▸ **Work item**: Scan the material below for the word "simple", then copy every line in which it appears.

▸ **Task input**:
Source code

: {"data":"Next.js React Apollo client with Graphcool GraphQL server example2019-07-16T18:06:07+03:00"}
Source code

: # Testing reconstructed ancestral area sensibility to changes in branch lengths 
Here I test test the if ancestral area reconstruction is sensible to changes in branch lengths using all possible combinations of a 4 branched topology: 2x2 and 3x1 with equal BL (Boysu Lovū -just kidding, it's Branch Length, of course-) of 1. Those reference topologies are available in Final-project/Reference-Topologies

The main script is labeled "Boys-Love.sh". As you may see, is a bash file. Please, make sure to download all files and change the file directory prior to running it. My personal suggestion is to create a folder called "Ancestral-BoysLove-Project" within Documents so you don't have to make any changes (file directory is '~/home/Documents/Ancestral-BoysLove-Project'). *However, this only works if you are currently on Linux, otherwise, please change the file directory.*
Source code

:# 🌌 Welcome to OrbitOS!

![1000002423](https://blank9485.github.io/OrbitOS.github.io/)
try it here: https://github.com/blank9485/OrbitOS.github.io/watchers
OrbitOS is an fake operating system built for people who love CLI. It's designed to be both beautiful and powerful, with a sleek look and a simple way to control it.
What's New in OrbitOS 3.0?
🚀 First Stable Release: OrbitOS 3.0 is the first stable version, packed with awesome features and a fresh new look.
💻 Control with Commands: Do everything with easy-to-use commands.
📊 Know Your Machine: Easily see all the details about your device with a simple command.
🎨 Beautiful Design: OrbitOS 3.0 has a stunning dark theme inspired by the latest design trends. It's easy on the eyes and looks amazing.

▸ **Response to the exercise**:
OrbitOS is an fake operating system built for people who love CLI. It's designed to be both beautiful and powerful, with a sleek look and a simple way to control it.
📊 Know Your Machine: Easily see all the details about your device with a simple command.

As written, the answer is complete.